What the task requires:
Pull every line containing "Filterable" from the entries.

[Saved data entries]
===============
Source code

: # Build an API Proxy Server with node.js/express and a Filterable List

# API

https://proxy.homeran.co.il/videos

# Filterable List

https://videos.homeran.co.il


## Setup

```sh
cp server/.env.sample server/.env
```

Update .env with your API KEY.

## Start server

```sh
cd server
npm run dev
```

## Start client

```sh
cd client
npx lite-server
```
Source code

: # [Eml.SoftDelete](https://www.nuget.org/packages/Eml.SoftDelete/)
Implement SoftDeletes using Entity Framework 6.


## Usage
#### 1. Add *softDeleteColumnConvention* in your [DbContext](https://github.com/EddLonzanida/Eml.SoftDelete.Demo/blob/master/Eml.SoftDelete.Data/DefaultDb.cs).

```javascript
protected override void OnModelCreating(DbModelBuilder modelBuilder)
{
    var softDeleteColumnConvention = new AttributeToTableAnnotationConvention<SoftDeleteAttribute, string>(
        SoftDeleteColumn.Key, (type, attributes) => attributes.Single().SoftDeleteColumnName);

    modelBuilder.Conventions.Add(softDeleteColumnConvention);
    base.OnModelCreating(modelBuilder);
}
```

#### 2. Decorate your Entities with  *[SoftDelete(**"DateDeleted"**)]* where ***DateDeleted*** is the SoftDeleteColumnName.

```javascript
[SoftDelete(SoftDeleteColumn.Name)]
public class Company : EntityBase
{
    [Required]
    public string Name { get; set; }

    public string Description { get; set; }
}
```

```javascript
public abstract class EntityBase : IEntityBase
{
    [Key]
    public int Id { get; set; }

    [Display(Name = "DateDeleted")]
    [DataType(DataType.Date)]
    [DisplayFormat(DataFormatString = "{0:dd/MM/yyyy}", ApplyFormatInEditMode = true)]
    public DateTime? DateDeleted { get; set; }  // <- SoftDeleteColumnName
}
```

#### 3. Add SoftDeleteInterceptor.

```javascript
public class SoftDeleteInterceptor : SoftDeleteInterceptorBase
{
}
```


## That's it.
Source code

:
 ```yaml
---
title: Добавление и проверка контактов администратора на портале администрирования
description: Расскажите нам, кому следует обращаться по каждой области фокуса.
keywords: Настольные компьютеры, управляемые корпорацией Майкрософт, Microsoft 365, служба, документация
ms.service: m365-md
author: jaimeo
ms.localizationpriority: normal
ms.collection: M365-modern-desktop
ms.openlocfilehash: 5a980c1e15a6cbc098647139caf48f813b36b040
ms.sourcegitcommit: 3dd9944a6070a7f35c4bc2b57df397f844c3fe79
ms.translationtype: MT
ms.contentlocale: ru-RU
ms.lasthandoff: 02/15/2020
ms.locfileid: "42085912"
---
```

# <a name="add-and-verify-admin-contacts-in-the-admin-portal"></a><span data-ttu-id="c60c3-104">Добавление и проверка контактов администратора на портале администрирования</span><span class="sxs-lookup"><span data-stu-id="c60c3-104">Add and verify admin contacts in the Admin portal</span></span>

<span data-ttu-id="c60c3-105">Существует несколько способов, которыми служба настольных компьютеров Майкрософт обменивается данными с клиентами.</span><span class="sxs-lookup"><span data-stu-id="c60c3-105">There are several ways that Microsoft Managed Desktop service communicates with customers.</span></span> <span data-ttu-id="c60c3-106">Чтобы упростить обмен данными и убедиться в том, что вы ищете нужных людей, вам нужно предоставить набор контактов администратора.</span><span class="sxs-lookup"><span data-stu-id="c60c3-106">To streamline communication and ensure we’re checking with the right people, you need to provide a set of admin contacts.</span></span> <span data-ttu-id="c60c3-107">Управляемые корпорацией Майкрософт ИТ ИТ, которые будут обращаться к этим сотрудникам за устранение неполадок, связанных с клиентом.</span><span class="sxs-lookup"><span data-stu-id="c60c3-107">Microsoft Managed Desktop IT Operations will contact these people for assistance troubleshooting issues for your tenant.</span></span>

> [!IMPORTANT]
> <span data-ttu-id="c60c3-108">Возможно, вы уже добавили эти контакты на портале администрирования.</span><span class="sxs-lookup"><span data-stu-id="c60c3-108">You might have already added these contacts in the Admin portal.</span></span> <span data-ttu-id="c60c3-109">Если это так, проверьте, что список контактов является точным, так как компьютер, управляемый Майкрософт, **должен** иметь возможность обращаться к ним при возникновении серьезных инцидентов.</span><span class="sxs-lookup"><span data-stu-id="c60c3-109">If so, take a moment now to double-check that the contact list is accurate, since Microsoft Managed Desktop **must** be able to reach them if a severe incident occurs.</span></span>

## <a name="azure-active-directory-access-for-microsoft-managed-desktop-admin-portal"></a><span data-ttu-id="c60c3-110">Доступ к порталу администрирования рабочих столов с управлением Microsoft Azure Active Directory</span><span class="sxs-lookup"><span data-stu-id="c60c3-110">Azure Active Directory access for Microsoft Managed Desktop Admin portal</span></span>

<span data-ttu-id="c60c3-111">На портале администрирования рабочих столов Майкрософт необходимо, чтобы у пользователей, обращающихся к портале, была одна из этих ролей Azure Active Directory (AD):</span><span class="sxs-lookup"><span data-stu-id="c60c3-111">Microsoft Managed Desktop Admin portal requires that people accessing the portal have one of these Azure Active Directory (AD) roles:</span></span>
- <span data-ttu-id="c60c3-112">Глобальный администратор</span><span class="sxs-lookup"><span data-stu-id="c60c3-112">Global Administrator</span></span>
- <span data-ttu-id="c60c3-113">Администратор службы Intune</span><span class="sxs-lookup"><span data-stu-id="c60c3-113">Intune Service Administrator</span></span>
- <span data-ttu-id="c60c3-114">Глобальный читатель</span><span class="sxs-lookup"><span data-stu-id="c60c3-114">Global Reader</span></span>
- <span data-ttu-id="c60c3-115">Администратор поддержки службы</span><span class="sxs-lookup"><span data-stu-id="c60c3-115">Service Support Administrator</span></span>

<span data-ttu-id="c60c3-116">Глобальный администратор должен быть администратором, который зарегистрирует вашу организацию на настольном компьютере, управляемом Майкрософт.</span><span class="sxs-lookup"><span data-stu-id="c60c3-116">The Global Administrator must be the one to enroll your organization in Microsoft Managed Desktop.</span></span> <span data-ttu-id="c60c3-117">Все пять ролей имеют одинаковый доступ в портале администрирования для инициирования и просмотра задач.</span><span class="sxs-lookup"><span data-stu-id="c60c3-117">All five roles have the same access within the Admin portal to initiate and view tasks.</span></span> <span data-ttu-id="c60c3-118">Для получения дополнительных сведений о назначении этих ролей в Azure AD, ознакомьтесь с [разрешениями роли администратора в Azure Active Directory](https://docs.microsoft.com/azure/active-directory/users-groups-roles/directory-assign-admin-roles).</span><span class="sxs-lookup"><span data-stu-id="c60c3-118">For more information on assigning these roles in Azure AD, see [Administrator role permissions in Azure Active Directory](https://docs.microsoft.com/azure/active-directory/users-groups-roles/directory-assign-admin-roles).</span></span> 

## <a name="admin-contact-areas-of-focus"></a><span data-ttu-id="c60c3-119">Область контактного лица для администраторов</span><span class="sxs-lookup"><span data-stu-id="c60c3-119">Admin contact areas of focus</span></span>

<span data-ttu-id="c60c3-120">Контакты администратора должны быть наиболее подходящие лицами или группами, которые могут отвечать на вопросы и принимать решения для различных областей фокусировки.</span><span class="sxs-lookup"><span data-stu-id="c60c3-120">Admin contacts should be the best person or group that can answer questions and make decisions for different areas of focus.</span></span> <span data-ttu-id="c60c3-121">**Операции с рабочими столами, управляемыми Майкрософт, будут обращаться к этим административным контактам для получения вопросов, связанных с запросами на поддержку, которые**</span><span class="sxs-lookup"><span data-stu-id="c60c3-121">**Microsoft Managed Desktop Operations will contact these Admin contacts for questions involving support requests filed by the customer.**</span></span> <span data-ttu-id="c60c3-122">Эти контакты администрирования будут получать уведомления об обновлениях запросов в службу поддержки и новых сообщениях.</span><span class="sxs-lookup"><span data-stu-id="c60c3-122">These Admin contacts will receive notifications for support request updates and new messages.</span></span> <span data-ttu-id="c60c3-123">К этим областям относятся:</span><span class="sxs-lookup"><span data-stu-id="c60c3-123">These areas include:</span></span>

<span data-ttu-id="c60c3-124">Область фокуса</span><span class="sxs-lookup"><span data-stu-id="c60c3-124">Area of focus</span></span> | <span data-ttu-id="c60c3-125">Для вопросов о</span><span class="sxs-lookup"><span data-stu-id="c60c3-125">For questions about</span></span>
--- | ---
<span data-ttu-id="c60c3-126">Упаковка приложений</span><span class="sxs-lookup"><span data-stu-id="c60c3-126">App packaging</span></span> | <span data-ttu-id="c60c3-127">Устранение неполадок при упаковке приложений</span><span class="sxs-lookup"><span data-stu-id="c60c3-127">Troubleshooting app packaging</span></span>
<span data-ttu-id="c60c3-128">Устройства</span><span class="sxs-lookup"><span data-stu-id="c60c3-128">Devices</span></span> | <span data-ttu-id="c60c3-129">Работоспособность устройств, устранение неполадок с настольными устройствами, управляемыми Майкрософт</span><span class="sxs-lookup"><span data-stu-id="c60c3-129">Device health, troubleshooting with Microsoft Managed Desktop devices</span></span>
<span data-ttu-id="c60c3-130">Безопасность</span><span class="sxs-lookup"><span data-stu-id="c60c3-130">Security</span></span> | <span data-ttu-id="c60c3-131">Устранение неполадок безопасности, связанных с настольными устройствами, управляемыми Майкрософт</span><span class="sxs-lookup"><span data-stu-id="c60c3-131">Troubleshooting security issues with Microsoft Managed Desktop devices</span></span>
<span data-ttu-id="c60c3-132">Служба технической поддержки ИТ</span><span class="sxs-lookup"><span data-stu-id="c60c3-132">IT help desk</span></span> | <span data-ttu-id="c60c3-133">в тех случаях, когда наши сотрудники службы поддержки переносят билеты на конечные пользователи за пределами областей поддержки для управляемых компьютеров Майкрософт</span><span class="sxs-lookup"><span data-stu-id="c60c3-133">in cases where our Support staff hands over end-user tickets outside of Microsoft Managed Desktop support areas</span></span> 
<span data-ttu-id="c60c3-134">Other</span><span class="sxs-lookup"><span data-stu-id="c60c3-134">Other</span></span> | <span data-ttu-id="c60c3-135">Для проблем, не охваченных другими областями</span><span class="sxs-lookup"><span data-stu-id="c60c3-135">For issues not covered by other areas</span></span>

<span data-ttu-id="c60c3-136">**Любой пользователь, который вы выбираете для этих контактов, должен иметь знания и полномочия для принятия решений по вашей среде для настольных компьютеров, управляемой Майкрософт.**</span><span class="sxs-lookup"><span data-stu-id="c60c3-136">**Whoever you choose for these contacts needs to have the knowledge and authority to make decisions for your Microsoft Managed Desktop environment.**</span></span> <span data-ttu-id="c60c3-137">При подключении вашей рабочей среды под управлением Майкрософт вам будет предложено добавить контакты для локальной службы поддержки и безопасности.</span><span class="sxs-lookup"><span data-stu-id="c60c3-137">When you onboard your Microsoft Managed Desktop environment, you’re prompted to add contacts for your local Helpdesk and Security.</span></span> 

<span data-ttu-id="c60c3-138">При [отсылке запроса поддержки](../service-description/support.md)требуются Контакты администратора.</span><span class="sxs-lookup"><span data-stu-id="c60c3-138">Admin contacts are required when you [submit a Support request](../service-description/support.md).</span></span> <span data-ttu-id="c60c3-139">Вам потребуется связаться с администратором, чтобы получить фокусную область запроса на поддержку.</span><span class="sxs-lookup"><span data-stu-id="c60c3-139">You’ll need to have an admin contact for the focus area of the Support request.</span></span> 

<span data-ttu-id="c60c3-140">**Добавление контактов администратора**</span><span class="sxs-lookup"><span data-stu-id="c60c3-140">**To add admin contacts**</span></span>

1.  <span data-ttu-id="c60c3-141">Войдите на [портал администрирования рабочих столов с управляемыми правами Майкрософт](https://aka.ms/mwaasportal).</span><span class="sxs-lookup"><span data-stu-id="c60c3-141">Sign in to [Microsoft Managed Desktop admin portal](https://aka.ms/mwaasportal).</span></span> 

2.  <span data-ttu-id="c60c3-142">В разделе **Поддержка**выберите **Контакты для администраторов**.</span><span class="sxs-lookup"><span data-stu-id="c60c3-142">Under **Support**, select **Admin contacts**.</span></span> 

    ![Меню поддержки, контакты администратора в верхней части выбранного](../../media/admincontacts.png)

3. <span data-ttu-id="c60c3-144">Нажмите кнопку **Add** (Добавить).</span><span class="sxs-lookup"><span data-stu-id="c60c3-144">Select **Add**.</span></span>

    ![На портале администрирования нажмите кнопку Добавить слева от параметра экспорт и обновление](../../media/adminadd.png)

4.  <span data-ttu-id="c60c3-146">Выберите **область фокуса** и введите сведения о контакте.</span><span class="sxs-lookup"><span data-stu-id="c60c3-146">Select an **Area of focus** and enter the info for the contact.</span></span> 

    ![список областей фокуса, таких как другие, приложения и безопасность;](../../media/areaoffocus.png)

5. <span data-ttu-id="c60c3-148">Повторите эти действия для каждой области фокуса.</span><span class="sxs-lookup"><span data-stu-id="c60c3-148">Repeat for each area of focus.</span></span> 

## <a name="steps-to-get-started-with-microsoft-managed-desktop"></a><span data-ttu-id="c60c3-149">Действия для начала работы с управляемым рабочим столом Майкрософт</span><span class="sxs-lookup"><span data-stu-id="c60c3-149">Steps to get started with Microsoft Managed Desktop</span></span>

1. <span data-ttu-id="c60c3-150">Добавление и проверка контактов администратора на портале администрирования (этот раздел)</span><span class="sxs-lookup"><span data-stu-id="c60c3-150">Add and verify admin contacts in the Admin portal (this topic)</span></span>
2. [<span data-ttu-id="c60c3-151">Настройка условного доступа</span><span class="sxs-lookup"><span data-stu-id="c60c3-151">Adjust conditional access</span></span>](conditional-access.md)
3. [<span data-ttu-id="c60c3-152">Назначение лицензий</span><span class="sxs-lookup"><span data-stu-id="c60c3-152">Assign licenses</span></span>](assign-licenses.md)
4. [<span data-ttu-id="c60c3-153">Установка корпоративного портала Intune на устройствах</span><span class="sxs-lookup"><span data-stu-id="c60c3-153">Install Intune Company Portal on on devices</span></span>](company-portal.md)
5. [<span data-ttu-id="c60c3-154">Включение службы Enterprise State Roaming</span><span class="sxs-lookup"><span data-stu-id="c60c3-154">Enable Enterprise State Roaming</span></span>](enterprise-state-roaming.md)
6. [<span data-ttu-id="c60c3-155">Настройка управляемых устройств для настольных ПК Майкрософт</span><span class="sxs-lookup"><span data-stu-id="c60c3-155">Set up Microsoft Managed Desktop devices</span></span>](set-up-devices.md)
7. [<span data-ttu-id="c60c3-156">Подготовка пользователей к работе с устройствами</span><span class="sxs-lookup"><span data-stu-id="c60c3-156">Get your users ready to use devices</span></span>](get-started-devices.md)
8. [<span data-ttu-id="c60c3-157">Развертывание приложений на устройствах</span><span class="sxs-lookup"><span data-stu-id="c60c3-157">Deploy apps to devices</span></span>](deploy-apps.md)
===============
Response to this task:
: # Build an API Proxy Server with node.js/express and a Filterable List
# Filterable List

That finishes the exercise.